Fergus retornó al estudio, donde el departamento de producción se ocupaba de una nueva cinta, La fiebre del oro. Se concentró en el trabajo con una fuerza que sorprendió incluso al personal.

 

WOLFRUM ENTRÓ EN EL DESPACHO de Fergus.

—Debería matarle —afirmó Fergus.

Wolfrum se sentó y encendió un cigarrillo.

—Sé que no lo harías —comentó—, teniendo en cuenta los servicios que he realizado para esta familia. Tu esposa está débil. Necesitaba una terapia drástica. En este mundo de rápido enriquecimiento hay muchas personas incapaces de enfrentar las presiones y privilegios que se les ofrecen. Necesitan escapar de sus temores. Cuando tu esposa esté en condiciones de adaptarse a su propia situación, estoy seguro de que se sentirá bien. Pero hasta que esto ocurra yo sólo la he aliviado, como te he aliviado a ti, de las realidades que ella no está preparada para enfrentar.

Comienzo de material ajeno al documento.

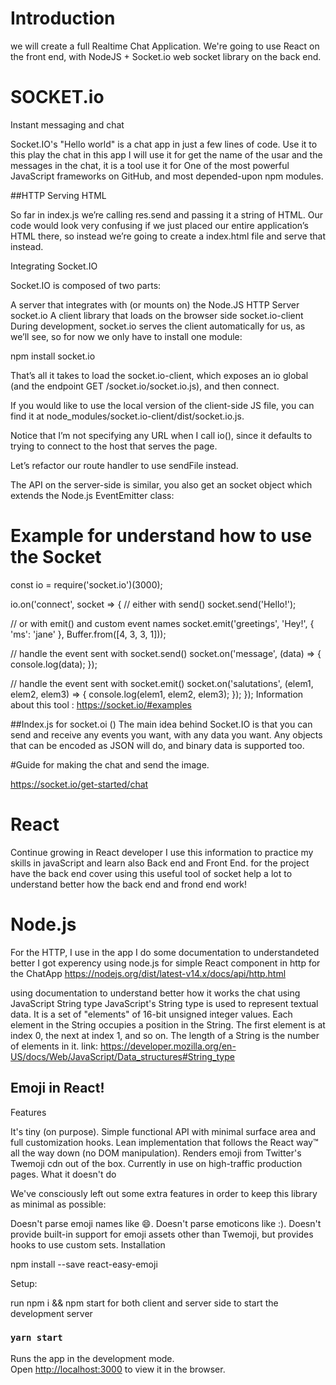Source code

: # Introduction
we will create a full Realtime Chat Application. 
We're going to use React on the front end, with NodeJS + Socket.io web socket library on the back end.

# SOCKET.io

Instant messaging and chat

Socket.IO's "Hello world" is a chat app in just a few lines of code.
Use it to this play the chat in this app I will use it for get the name of the usar and the messages in the chat, it is a tool use it for One of the most powerful JavaScript frameworks on GitHub, and most depended-upon npm modules.

##HTTP 
Serving HTML

So far in index.js we’re calling res.send and passing it a string of HTML. Our code would look very confusing if we just placed our entire application’s HTML there, so instead we’re going to create a index.html file and serve that instead.


Integrating Socket.IO

Socket.IO is composed of two parts:

A server that integrates with (or mounts on) the Node.JS HTTP Server socket.io
A client library that loads on the browser side socket.io-client
During development, socket.io serves the client automatically for us, as we’ll see, so for now we only have to install one module:

npm install socket.io


That’s all it takes to load the socket.io-client, which exposes an io global (and the endpoint GET /socket.io/socket.io.js), and then connect.

If you would like to use the local version of the client-side JS file, you can find it at node_modules/socket.io-client/dist/socket.io.js.

Notice that I’m not specifying any URL when I call io(), since it defaults to trying to connect to the host that serves the page.


Let’s refactor our route handler to use sendFile instead.

The API on the server-side is similar, you also get an socket object which extends the Node.js EventEmitter class:
# Example for understand how to use the Socket
const io = require('socket.io')(3000);

io.on('connect', socket => {
  // either with send()
  socket.send('Hello!');

  // or with emit() and custom event names
  socket.emit('greetings', 'Hey!', { 'ms': 'jane' }, Buffer.from([4, 3, 3, 1]));

  // handle the event sent with socket.send()
  socket.on('message', (data) => {
    console.log(data);
  });

  // handle the event sent with socket.emit()
  socket.on('salutations', (elem1, elem2, elem3) => {
    console.log(elem1, elem2, elem3);
  });
});
Information about this tool : https://socket.io/#examples


##Index.js for socket.oi ()
The main idea behind Socket.IO is that you can send and receive any events you want, with any data you want. Any objects that can be encoded as JSON will do, and binary data is supported too.

<script src="/socket.io/socket.io.js"></script>
<script src="https://code.jquery.com/jquery-3.4.1.min.js"></script>
<script>
  $(function () {
    var socket = io();
    $('form').submit(function(e) {
      e.preventDefault(); // prevents page reloading
      socket.emit('chat message', $('#m').val());
      $('#m').val('');
      return false;
    });
  });
</script>

#Guide for making the chat and send the image.

https://socket.io/get-started/chat

# React 
Continue growing in React developer I use this information to practice my skills in javaScript and learn also Back end and Front End.
for the project have the back end cover using this useful tool of socket help a lot to understand better how the back end and frond end work!

# Node.js
For the HTTP, I use in the app I do some documentation to understandeted better I got experency using node.js for simple React component in http for the ChatApp
https://nodejs.org/dist/latest-v14.x/docs/api/http.html

using documentation to understand better how it works the chat using JavaScript
String type
JavaScript's String type is used to represent textual data. It is a set of "elements" of 16-bit unsigned integer values. Each element in the String occupies a position in the String. The first element is at index 0, the next at index 1, and so on. The length of a String is the number of elements in it.
link: https://developer.mozilla.org/en-US/docs/Web/JavaScript/Data_structures#String_type

## Emoji in React!
Features

It's tiny (on purpose).
Simple functional API with minimal surface area and full customization hooks.
Lean implementation that follows the React way™ all the way down (no DOM manipulation).
Renders emoji from Twitter's Twemoji cdn out of the box.
Currently in use on high-traffic production pages.
What it doesn't do

We've consciously left out some extra features in order to keep this library as minimal as possible:

Doesn't parse emoji names like :smile:.
Doesn't parse emoticons like :).
Doesn't provide built-in support for emoji assets other than Twemoji, but provides hooks to use custom sets.
Installation

npm install --save react-easy-emoji

Setup:

run npm i && npm start for both client and server side to start the development server

### `yarn start`

Runs the app in the development mode.<br />
Open [http://localhost:3000](http://localhost:3000) to view it in the browser.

—Creo que será mejor que se dedique a la práctica particular — agregó Fergus—. El estudio ya no necesita sus servicios.

—Pensaba sugerirlo —dijo Wolfrum—. El hecho de pertenecer a un solo estudio me limita.

—Puede irse esta misma noche —afirmó Fergus.

—Es muy precipitado —aclaró Wolfrum—. Me gustaría contar con un poco de tiempo. Tengo demasiados archivos con documentos, naturalmente cerrados bajo llave, que contienen secretos escandalosos. Seguro de que no querrías que fuesen dados a conocer. Por si acaso, guardo un duplicado en otro sitio. —Apagó el cigarrillo y antes de salir agregó—: Mi consultorio estará en la Séptima Avenida y Broadway. No necesito decirte que soy un buen médico. Piensa en tu nariz y en Claudia Barstow. Y en el certificado de defunción de Martha Moses, firmado por mí. Encontrarás en mi carrera muchas cosas por las que debieras sentirte agradecido.

 

EN EL ESTUDIO SE SUPO que Esther Austin había sufrido una crisis después de tener el hijo. Todas las secretarias señalaron sabiamente que la riqueza no necesariamente significa felicidad. Bastaba con mirar a la familia Moses: el hijo muerto en la guerra; la hija desaparecida, probablemente un suicidio; y ahora Esther Moses, tan afortunada al casarse con un joven prometedor, atractivo y trabajador como Fergus Austin, encerrada en un manicomio de Pasadena. Esto demostraba cuán afortunada se era al no ser una Moses.